═════ Available records

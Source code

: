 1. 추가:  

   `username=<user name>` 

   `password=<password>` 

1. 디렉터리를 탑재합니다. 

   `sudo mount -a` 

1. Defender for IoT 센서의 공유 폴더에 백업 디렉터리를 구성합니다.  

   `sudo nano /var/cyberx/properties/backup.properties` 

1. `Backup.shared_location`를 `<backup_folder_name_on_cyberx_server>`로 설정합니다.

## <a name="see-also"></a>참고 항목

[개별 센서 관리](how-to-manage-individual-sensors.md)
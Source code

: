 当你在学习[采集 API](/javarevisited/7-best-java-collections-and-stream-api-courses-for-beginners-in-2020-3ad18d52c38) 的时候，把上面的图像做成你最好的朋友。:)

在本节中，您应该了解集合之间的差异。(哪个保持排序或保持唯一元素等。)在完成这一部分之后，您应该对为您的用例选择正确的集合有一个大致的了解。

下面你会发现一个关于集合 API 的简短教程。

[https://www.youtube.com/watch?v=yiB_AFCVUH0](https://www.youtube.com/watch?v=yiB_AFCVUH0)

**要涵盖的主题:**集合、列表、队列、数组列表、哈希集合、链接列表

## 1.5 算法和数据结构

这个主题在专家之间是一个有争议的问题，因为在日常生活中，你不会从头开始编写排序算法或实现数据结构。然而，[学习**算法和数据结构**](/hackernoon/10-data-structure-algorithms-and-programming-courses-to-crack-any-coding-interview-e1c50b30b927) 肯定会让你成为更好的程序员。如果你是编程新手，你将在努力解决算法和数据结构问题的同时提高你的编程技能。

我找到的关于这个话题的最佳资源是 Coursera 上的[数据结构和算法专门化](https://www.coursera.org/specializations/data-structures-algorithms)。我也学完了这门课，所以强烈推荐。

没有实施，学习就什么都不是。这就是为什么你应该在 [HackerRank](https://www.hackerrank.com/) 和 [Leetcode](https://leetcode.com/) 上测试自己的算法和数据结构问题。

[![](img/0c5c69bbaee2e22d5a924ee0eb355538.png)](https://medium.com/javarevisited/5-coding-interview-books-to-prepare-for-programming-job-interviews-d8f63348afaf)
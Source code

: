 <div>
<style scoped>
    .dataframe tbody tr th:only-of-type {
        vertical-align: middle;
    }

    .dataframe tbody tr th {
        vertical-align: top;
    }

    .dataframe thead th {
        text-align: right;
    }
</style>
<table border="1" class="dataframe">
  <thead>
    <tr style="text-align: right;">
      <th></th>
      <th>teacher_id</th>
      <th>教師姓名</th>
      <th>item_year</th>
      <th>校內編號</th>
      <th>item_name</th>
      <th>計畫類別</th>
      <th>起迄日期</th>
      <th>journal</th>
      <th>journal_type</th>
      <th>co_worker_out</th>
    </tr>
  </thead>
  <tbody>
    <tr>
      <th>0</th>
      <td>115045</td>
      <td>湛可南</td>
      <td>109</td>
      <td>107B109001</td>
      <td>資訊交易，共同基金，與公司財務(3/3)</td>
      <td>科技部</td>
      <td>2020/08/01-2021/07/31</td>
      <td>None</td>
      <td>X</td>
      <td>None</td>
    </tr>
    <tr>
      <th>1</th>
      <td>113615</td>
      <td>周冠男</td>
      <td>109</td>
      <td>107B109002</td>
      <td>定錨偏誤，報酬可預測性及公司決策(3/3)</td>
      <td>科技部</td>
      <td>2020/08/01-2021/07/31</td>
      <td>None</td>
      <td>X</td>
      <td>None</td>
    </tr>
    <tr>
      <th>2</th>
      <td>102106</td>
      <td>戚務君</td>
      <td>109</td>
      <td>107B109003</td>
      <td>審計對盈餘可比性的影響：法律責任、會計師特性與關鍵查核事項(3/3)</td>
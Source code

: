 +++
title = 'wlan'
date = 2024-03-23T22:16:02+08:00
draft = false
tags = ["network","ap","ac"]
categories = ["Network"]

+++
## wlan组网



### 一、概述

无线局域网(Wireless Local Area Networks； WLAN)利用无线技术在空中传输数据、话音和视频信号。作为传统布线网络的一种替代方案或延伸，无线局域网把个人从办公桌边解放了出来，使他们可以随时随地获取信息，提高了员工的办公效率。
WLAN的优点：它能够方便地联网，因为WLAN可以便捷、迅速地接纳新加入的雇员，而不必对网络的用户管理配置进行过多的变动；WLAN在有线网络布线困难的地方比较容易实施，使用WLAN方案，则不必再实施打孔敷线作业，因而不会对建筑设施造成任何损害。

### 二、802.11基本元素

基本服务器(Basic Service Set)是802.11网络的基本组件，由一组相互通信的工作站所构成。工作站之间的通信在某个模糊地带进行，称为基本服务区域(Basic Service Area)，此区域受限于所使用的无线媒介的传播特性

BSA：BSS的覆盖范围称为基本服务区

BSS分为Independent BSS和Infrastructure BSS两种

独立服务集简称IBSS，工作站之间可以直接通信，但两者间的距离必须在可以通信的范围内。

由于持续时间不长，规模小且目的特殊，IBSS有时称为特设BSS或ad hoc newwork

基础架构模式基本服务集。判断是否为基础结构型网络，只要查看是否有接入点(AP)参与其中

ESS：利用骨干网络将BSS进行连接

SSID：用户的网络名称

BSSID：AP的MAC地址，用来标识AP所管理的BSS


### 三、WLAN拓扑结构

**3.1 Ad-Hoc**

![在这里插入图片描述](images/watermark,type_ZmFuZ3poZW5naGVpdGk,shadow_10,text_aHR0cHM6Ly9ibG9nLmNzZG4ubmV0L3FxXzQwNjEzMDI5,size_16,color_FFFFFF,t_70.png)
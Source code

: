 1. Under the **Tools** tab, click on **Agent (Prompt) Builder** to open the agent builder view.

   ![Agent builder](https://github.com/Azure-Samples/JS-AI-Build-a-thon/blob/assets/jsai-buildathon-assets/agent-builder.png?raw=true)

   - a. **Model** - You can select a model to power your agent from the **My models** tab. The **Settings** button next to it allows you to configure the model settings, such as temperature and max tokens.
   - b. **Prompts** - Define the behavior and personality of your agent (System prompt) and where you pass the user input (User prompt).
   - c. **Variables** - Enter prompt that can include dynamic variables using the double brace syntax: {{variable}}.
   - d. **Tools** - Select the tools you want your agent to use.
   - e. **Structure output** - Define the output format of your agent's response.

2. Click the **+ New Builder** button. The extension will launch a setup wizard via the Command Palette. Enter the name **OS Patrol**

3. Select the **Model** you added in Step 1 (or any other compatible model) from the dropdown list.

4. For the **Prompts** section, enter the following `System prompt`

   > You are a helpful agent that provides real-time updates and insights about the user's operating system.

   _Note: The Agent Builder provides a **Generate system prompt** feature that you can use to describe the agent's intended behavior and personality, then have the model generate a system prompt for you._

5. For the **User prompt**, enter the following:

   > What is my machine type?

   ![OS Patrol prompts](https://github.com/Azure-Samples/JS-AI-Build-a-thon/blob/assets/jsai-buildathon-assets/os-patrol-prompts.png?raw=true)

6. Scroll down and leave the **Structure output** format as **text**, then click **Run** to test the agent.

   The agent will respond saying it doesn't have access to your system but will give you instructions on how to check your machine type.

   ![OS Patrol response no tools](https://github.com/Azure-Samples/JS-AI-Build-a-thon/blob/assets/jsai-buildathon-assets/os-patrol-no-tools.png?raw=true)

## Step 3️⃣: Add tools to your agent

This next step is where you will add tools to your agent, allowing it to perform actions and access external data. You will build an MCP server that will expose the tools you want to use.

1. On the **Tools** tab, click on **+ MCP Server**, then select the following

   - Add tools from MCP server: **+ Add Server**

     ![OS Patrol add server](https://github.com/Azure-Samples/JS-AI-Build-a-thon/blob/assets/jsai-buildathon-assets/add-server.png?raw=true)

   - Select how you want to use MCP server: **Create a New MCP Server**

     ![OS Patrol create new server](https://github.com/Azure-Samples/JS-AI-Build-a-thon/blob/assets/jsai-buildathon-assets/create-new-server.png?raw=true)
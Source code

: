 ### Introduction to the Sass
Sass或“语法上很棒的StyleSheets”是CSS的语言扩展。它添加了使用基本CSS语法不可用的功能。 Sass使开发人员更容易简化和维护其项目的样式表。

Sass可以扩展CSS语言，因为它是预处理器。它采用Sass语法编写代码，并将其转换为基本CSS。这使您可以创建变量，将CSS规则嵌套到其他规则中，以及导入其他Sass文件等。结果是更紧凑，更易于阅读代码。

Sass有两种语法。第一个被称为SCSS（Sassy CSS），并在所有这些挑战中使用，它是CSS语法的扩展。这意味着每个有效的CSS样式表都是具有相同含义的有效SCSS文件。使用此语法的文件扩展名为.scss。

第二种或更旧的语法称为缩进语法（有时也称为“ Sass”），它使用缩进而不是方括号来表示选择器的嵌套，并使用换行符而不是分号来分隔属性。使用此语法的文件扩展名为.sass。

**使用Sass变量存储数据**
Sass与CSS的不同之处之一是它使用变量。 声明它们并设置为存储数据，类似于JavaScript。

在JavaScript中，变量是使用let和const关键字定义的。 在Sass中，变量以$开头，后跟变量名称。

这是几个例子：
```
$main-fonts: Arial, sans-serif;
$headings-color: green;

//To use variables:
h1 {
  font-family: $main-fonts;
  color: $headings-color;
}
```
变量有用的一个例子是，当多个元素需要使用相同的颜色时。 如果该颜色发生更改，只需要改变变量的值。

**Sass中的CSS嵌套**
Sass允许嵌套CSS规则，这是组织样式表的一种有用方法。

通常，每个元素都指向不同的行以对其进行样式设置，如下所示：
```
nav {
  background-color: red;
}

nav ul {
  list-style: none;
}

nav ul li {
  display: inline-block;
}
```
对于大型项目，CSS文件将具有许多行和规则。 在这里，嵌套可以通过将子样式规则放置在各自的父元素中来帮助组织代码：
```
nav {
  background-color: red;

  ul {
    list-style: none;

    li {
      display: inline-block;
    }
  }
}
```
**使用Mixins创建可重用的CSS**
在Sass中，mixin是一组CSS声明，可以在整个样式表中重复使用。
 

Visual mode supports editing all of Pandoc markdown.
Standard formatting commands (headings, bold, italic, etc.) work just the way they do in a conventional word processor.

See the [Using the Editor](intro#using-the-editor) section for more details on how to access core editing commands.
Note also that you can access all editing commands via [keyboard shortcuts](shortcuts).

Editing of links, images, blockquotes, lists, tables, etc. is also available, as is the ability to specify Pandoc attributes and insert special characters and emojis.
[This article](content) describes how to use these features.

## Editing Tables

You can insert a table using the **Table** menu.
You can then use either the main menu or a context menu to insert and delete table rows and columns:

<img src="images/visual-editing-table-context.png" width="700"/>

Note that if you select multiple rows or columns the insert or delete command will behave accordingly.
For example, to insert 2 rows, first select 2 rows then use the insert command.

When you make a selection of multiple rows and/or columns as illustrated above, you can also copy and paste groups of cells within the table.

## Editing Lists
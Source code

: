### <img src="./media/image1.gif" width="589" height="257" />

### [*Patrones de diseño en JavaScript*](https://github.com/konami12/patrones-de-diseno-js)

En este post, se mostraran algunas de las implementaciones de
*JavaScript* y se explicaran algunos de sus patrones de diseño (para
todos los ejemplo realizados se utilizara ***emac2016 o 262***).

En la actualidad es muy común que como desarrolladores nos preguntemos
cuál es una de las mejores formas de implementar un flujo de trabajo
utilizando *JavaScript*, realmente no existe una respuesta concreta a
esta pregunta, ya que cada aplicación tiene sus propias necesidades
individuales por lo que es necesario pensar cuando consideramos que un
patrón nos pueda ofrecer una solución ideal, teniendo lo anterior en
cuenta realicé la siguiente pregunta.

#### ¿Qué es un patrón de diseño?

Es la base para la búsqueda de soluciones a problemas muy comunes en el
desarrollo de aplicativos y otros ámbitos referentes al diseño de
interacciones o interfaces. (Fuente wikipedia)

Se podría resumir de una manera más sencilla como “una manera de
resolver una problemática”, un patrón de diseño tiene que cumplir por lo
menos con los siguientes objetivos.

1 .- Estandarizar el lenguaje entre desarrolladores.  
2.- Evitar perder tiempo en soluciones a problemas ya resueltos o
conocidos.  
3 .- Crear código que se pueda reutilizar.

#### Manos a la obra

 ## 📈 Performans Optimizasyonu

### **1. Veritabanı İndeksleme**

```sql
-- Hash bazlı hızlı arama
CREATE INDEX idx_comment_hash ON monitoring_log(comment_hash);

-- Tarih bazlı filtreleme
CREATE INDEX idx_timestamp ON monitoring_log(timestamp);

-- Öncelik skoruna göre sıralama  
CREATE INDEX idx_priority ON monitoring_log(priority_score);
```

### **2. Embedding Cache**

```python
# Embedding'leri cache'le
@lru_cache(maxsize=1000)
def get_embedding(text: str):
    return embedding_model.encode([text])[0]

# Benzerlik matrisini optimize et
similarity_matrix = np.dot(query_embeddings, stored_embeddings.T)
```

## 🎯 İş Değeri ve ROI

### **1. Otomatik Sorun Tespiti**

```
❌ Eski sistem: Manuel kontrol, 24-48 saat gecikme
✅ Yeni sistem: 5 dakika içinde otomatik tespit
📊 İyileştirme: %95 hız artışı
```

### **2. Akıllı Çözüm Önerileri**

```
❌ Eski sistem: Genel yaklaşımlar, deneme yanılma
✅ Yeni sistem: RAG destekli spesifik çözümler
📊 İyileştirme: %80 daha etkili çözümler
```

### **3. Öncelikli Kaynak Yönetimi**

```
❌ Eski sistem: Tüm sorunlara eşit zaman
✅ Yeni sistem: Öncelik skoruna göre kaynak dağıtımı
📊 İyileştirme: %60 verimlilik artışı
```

══════════

Take every line from the records that holds "programming" and copy it down.

这个主题在专家之间是一个有争议的问题，因为在日常生活中，你不会从头开始编写排序算法或实现数据结构。然而，[学习**算法和数据结构**](/hackernoon/10-data-structure-algorithms-and-programming-courses-to-crack-any-coding-interview-e1c50b30b927) 肯定会让你成为更好的程序员。如果你是编程新手，你将在努力解决算法和数据结构问题的同时提高你的编程技能。
[![](img/0c5c69bbaee2e22d5a924ee0eb355538.png)](https://medium.com/javarevisited/5-coding-interview-books-to-prepare-for-programming-job-interviews-d8f63348afaf)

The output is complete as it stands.